__WORK ORDER__
Your response to the data below should hold nothing except the lines from the one containing "author of [Solid.js](https://www.solidjs.com/)" down to the one containing "print the value", reproduced exactly and without pictures.

__DATA PROVIDED__
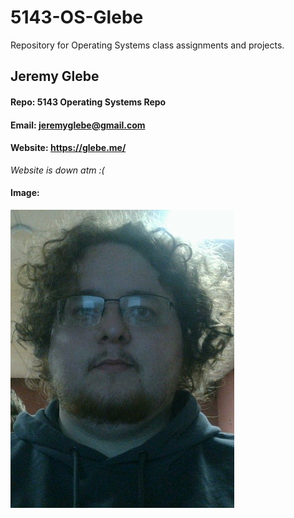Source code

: # 5143-OS-Glebe
Repository for Operating Systems class assignments and projects.

## Jeremy Glebe
#### Repo: 5143 Operating Systems Repo
#### Email: jeremyglebe@gmail.com
#### Website: https://glebe.me/
*Website is down atm :(*
#### Image:
![Literally Me](./jglebe.jpg)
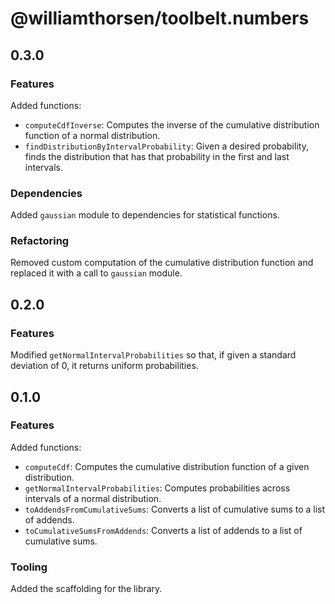 # @williamthorsen/toolbelt.numbers

## 0.3.0

### Features

Added functions:

- `computeCdfInverse`: Computes the inverse of the cumulative distribution function of a normal distribution.
- `findDistributionByIntervalProbability`: Given a desired probability, finds the distribution that has that probability
  in the first and last intervals.

### Dependencies

Added `gaussian` module to dependencies for statistical functions.

### Refactoring

Removed custom computation of the cumulative distribution function and replaced it with a call to `gaussian` module.

## 0.2.0

### Features

Modified `getNormalIntervalProbabilities` so that, if given a standard deviation of 0, it returns uniform probabilities.

## 0.1.0

### Features

Added functions:

- `computeCdf`: Computes the cumulative distribution function of a given distribution.
- `getNormalIntervalProbabilities`: Computes probabilities across intervals of a normal distribution.
- `toAddendsFromCumulativeSums`: Converts a list of cumulative sums to a list of addends.
- `toCumulativeSumsFromAddends`: Converts a list of addends to a list of cumulative sums.

### Tooling

Added the scaffolding for the library.
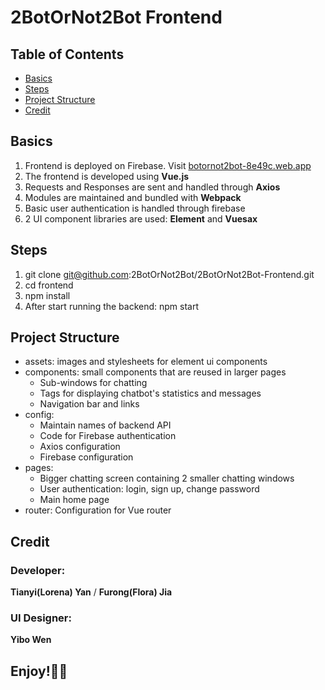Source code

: # 2BotOrNot2Bot Frontend

##  Table of Contents
- [Basics](#basics)
- [Steps](#steps)
- [Project Structure](#project-structure)
- [Credit](#credit)

## Basics
1. Frontend is deployed on Firebase. Visit [botornot2bot-8e49c.web.app](https://botornot2bot-8e49c.web.app/pc/home)
2. The frontend is developed using **Vue.js**
3. Requests and Responses are sent and handled through **Axios**
4. Modules are maintained and bundled with **Webpack**
5. Basic user authentication is handled through firebase
6. 2 UI component libraries are used: **Element** and **Vuesax**

## Steps
1. git clone git@github.com:2BotOrNot2Bot/2BotOrNot2Bot-Frontend.git
2. cd frontend
3. npm install
4. After start running the backend: npm start

## Project Structure
- assets: images and stylesheets for element ui components
- components: small components that are reused in larger pages
  - Sub-windows for chatting
  - Tags for displaying chatbot's statistics and messages
  - Navigation bar and links
- config: 
  - Maintain names of backend API
  - Code for Firebase authentication
  - Axios configuration
  - Firebase configuration
- pages:
  - Bigger chatting screen containing 2 smaller chatting windows
  - User authentication: login, sign up, change password
  - Main home page
- router: Configuration for Vue router

## Credit
### Developer:
**Tianyi(Lorena) Yan** / **Furong(Flora) Jia**

### UI Designer:
**Yibo Wen**

## Enjoy!🥳🥳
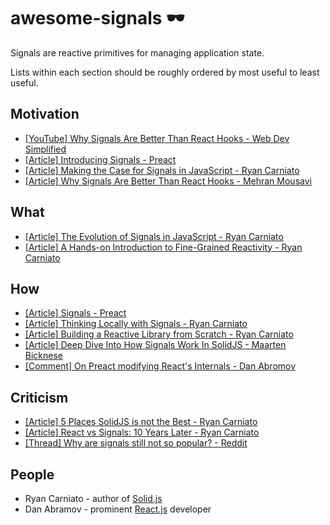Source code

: # awesome-signals 🕶️

Signals are reactive primitives for managing application state.

Lists within each section should be roughly ordered by most useful to least useful.

## Motivation

* [[YouTube] Why Signals Are Better Than React Hooks - Web Dev Simplified](https://www.youtube.com/watch?v=SO8lBVWF2Y8)
* [[Article] Introducing Signals - Preact](https://preactjs.com/blog/introducing-signals/)
* [[Article] Making the Case for Signals in JavaScript - Ryan Carniato](https://dev.to/this-is-learning/making-the-case-for-signals-in-javascript-4c7i)
* [[Article] Why Signals Are Better Than React Hooks - Mehran Mousavi](https://www.linkedin.com/pulse/why-signals-better-than-react-hooks-mehran-mousavi-eykce/)

## What

* [[Article] The Evolution of Signals in JavaScript - Ryan Carniato](https://dev.to/this-is-learning/the-evolution-of-signals-in-javascript-8ob)
* [[Article] A Hands-on Introduction to Fine-Grained Reactivity - Ryan Carniato](https://dev.to/ryansolid/a-hands-on-introduction-to-fine-grained-reactivity-3ndf)

## How

* [[Article] Signals - Preact](https://preactjs.com/guide/v10/signals/)
* [[Article] Thinking Locally with Signals - Ryan Carniato](https://dev.to/this-is-learning/thinking-locally-with-signals-3b7h)
* [[Article] Building a Reactive Library from Scratch - Ryan Carniato](https://dev.to/ryansolid/building-a-reactive-library-from-scratch-1i0p)
* [[Article] Deep Dive Into How Signals Work In SolidJS - Maarten Bicknese](https://www.thisdot.co/blog/deep-dive-into-how-signals-work-in-solidjs)
* [[Comment] On Preact modifying React's Internals - Dan Abromov](https://github.com/facebook/react/issues/26704#issuecomment-1522044060)

## Criticism

* [[Article] 5 Places SolidJS is not the Best - Ryan Carniato](https://dev.to/this-is-learning/5-places-solidjs-is-not-the-best-5019)
* [[Article] React vs Signals: 10 Years Later - Ryan Carniato](https://dev.to/this-is-learning/react-vs-signals-10-years-later-3k71)
* [[Thread] Why are signals still not so popular? - Reddit](https://www.reddit.com/r/reactjs/comments/14tzwdw/why_are_signals_still_not_so_popular/)

## People

* Ryan Carniato - author of [Solid.js](https://www.solidjs.com/)
* Dan Abramov - prominent [React.js](https://react.dev/) developer

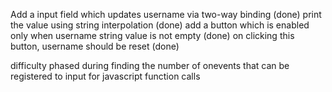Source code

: Add a input field which updates username via two-way binding (done)
print the value using string interpolation (done)
add a button which is enabled only when username string value is not empty (done)
on clicking this button, username should be reset (done)

difficulty phased during finding the number of onevents that can be registered to input for javascript function calls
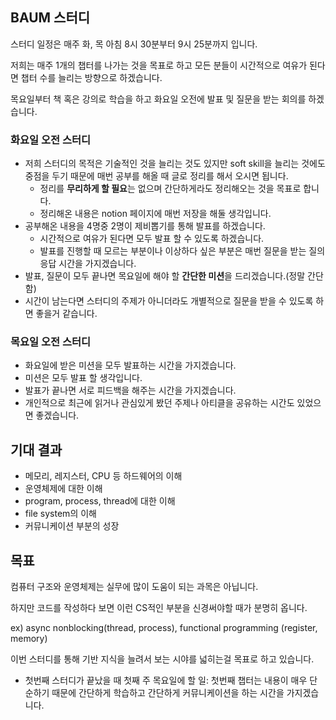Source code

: ## BAUM 스터디

스터디 일정은 매주 화, 목 아침 8시 30분부터 9시 25분까지 입니다.

저희는 매주 1개의 챕터를 나가는 것을 목표로 하고 모든 분들이 시간적으로 여유가 된다면 챕터 수를 늘리는 방향으로 하겠습니다.

목요일부터 책 혹은 강의로 학습을 하고 화요일 오전에 발표 및 질문을 받는 회의를 하겠습니다.

### 화요일 오전 스터디

- 저희 스터디의 목적은 기술적인 것을 늘리는 것도 있지만 soft skill을 늘리는 것에도 중점을 두기 때문에 매번 공부를 해올 때 글로 정리를 해서 오시면 됩니다.
    - 정리를 **무리하게 할 필요**는 없으며 간단하게라도 정리해오는 것을 목표로 합니다.
    - 정리해온 내용은 notion 페이지에 매번 저장을 해둘 생각입니다.
- 공부해온 내용을 4명중 2명이 제비뽑기를 통해 발표를 하겠습니다.
    - 시간적으로 여유가 된다면 모두 발표 할 수 있도록 하겠습니다.
    - 발표를 진행할 때 모르는 부분이나 이상하다 싶은 부분은 매번 질문을 받는 질의응답 시간을 가지겠습니다.
- 발표, 질문이 모두 끝나면 목요일에 해야 할 **간단한 미션**을 드리겠습니다.(정말 간단함)
- 시간이 남는다면 스터디의 주제가 아니더라도 개별적으로 질문을 받을 수 있도록 하면 좋을거 같습니다.

### 목요일 오전 스터디

- 화요일에 받은 미션을 모두 발표하는 시간을 가지겠습니다.
- 미션은 모두 발표 할 생각입니다.
- 발표가 끝나면 서로 피드백을 해주는 시간을 가지겠습니다.
- 개인적으로 최근에 읽거나 관심있게 봤던 주제나 아티클을 공유하는 시간도 있었으면 좋겠습니다.

## 기대 결과

- 메모리, 레지스터, CPU 등 하드웨어의 이해
- 운영체제에 대한 이해
- program, process, thread에 대한 이해
- file system의 이해
- 커뮤니케이션 부분의 성장

## 목표

컴퓨터 구조와 운영체제는 실무에 많이 도움이 되는 과목은 아닙니다.

하지만 코드를 작성하다 보면 이런 CS적인 부분을 신경써야할 때가 분명히 옵니다.

ex) async nonblocking(thread, process), functional programming (register, memory)

이번 스터디를 통해 기반 지식을 늘려서 보는 시야를 넓히는걸 목표로 하고 있습니다.

- 첫번째 스터디가 끝났을 때 첫째 주 목요일에 할 일: 첫번째 챕터는 내용이 매우 단순하기 때문에 간단하게 학습하고 간단하게 커뮤니케이션을 하는 시간을 가지겠습니다.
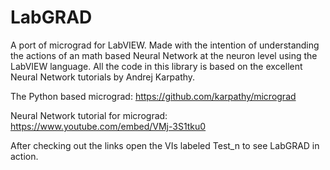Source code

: # LabGRAD
A port of micrograd for LabVIEW. Made with the intention of understanding the actions of an math based Neural Network at the neuron level using the LabVIEW language. All the code in this library is based on the excellent Neural Network tutorials by Andrej Karpathy. 

The Python based micrograd: https://github.com/karpathy/micrograd

Neural Network tutorial for micrograd: https://www.youtube.com/embed/VMj-3S1tku0

After checking out the links open the VIs labeled Test_n to see LabGRAD in action. 
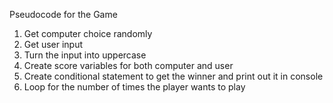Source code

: Pseudocode for the Game 

1. Get computer choice randomly
2. Get user input 
3. Turn the input into uppercase 
4. Create score variables for both computer and user
5. Create conditional statement to get the winner and print out it in console
6. Loop for the number of times the player wants to play 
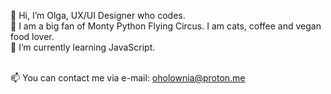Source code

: 👋 Hi, I’m Olga, UX/UI Designer who codes.<br>
👀 I am a big fan of Monty Python Flying Circus. I am cats, coffee and vegan food lover.<br>
🌱 I’m currently learning JavaScript.<br><br>

📫 You can contact me via e-mail: oholownia@proton.me

<!---
oholownia/oholownia is a ✨ special ✨ repository because its `README.md` (this file) appears on your GitHub profile.
You can click the Preview link to take a look at your changes.
--->

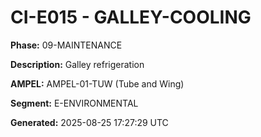 # CI-E015 - GALLEY-COOLING

**Phase:** 09-MAINTENANCE

**Description:** Galley refrigeration

**AMPEL:** AMPEL-01-TUW (Tube and Wing)

**Segment:** E-ENVIRONMENTAL

**Generated:** 2025-08-25 17:27:29 UTC
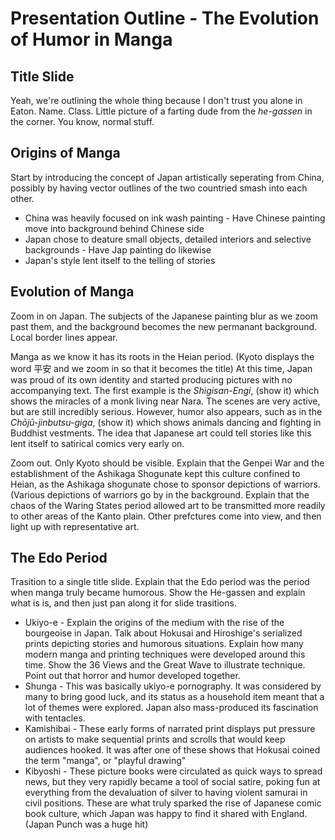 # Presentation Outline - The Evolution of Humor in Manga

## Title Slide

Yeah, we're outlining the whole thing because I don't trust you alone in Eaton. Name. Class. Little picture of a farting dude from the *he-gassen* in the corner. You know, normal stuff.

## Origins of Manga

Start by introducing the concept of Japan artistically seperating from China, possibly by having vector outlines of the two countried smash into each other.

* China was heavily focused on ink wash painting - Have Chinese painting move into background behind Chinese side
* Japan chose to deature small objects, detailed interiors and selective backgrounds - Have Jap painting do likewise
* Japan's style lent itself to the telling of stories

## Evolution of Manga

Zoom in on Japan. The subjects of the Japanese painting blur as we zoom past them, and the background becomes the new permanant background. Local border lines appear.

Manga as we know it has its roots in the Heian period. (Kyoto displays the word 平安 and we zoom in so that it becomes the title) At this time, Japan was proud of its own identity and started producing pictures with no accompanying text. The first example is the *Shigisan-Engi*, (show it) which shows the miracles of a monk living near Nara. The scenes are very active, but are still incredibly serious. However, humor also appears, such as in the *Chōjū-jinbutsu-giga*, (show it) which shows animals dancing and fighting in Buddhist vestments. The idea that Japanese art could tell stories like this lent itself to satirical comics very early on.

Zoom out. Only Kyoto should be visible. Explain that the Genpei War and the establishment of the Ashikaga Shogunate kept this culture confined to Heian, as the Ashikaga shogunate chose to sponsor depictions of warriors. (Various depictions of warriors go by in the background. Explain that the chaos of the Waring States period allowed art to be transmitted more readily to other areas of the Kanto plain. Other prefctures come into view, and then light up with representative art.

## The Edo Period

Trasition to a single title slide. Explain that the Edo period was the period when manga truly became humorous. Show the He-gassen and explain what is is, and then just pan along it for slide trasitions.

* Ukiyo-e - Explain the origins of the medium with the rise of the bourgeoise in Japan. Talk about Hokusai and Hiroshige's serialized prints depicting stories and humorous situations. Explain how many modern manga and printing techniques were developed around this time. Show the 36 Views and the Great Wave to illustrate technique. Point out that horror and humor developed together.
* Shunga - This was basically ukiyo-e pornography. It was considered by many to bring good luck, and its status as a household item meant that a lot of themes were explored. Japan also mass-produced its fascination with tentacles.
* Kamishibai - These early forms of narrated print displays put pressure on artists to make sequential prints and scrolls that would keep audiences hooked. It was after one of these shows that Hokusai coined the term "manga", or "playful drawing"
* Kibyoshi - These picture books were circulated as quick ways to spread news, but they very rapidly became a tool of social satire, poking fun at everything from the devaluation of silver to having violent samurai in civil positions. These are what truly sparked the rise of Japanese comic book culture, which Japan was happy to find it shared with England. (Japan Punch was a huge hit)
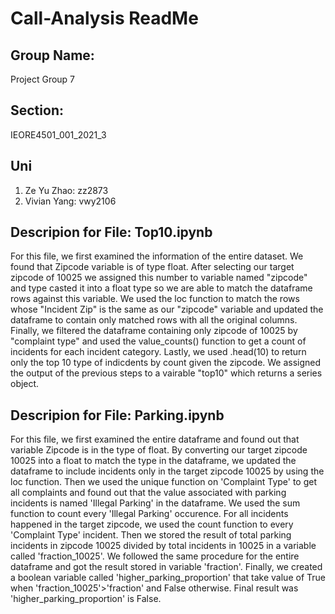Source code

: # Call-Analysis ReadMe
## Group Name:
Project Group 7
## Section:
IEORE4501_001_2021_3
## Uni
1. Ze Yu Zhao: zz2873
2. Vivian Yang: vwy2106

## Descripion for File: Top10.ipynb
For this file, we first examined the information of the entire dataset. We found that Zipcode variable is of type float. After selecting our target zipcode of 10025 we assigned this number to variable named "zipcode" and type casted it into a float type so we are able to match the dataframe rows against this variable. We used the loc function to match the rows whose "Incident Zip" is the same as our "zipcode" variable and updated the dataframe to contain only matched rows with all the original columns. Finally, we filtered the dataframe containing only zipcode of 10025 by "complaint type" and used the value_counts() function to get a count of incidents for each incident category. Lastly, we used .head(10) to return only the top 10 type of indicdents by count given the zipcode. We assigned the output of the previous steps to a vairable "top10" which returns a series object.


## Descripion for File: Parking.ipynb
For this file, we first examined the entire dataframe and found out that variable Zipcode is in the type of float. By converting our target zipcode 10025 into a float to match the type in the dataframe, we updated the dataframe to include incidents only in the target zipcode 10025 by using the loc function. Then we used the unique function on 'Complaint Type' to get all complaints and found out that the value associated with parking incidents is named 'Illegal Parking' in the dataframe. We used the sum function to count every 'Illegal Parking' occurence. For all incidents happened in the target zipcode, we used the count function to every 'Complaint Type' incident. Then we stored the result of total parking incidents in zipcode 10025 divided by total incidents in 10025 in a variable called 'fraction_10025'. We followed the same procedure for the entire dataframe and got the result stored in variable 'fraction'. Finally, we created a boolean variable called 'higher_parking_proportion' that take value of True when 'fraction_10025'>'fraction' and False otherwise. Final result was 'higher_parking_proportion' is False.
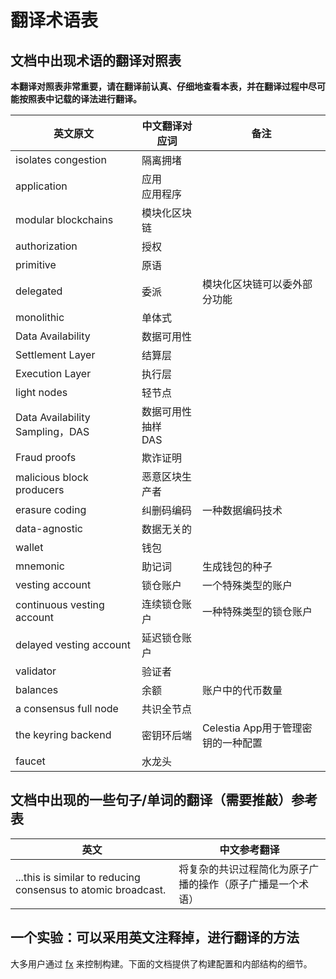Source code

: # 翻译术语表

## 文档中出现术语的翻译对照表

**本翻译对照表非常重要，请在翻译前认真、仔细地查看本表，并在翻译过程中尽可能按照表中记载的译法进行翻译。**

| 英文原文      | 中文翻译对应词     | 备注 |
| ------------- | ------------------ | ---- |
| isolates congestion | 隔离拥堵         |      |
| application   | 应用 <br> 应用程序 |      |
| modular blockchains    | 模块化区块链             |      |
| authorization | 授权               |      |
| primitive     | 原语               |      |
| delegated | 委派 | 模块化区块链可以委外部分功能 |
| monolithic | 单体式 | |
| Data Availability | 数据可用性 |   |
| Settlement Layer | 结算层 |   |
| Execution Layer | 执行层 |   |
| light nodes | 轻节点 |   |
| Data Availability Sampling，DAS | 数据可用性抽样 <br> DAS |
| Fraud proofs | 欺诈证明 |
| malicious block producers | 恶意区块生产者 |
| erasure coding | 纠删码编码 | 一种数据编码技术 |
| data-agnostic | 数据无关的 | 
| wallet | 钱包 |
| mnemonic | 助记词 | 生成钱包的种子 | 
| vesting account | 锁仓账户 | 一个特殊类型的账户 |
| continuous vesting account | 连续锁仓账户 | 一种特殊类型的锁仓账户
| delayed vesting account | 延迟锁仓账户
| validator | 验证者 | 
| balances | 余额 | 账户中的代币数量 |
| a consensus full node | 共识全节点 | 
| the keyring backend | 密钥环后端 | Celestia App用于管理密钥的一种配置
| faucet | 水龙头 |




## 文档中出现的一些句子/单词的翻译（需要推敲）参考表

| 英文                                                          | 中文参考翻译                                               |
| ------------------------------------------------------------- | ---------------------------------------------------------- |
| ...this is similar to reducing consensus to atomic broadcast. | 将复杂的共识过程简化为原子广播的操作（原子广播是一个术语） |


## 一个实验：可以采用英文注释掉，进行翻译的方法

<!--
Most users control the build through [fx](/development/build/fx.md).
The following documents provide details of build configuration and internal
structure.
-->

大多用户通过 [fx](/development/build/fx.md) 来控制构建。下面的文档提供了构建配置和内部结构的细节。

__YOUR RESPONSE__
* Ryan Carniato - author of [Solid.js](https://www.solidjs.com/)
* Dan Abramov - prominent [React.js](https://react.dev/) developer

Source code

: Add a input field which updates username via two-way binding (done)
print the value using string interpolation (done)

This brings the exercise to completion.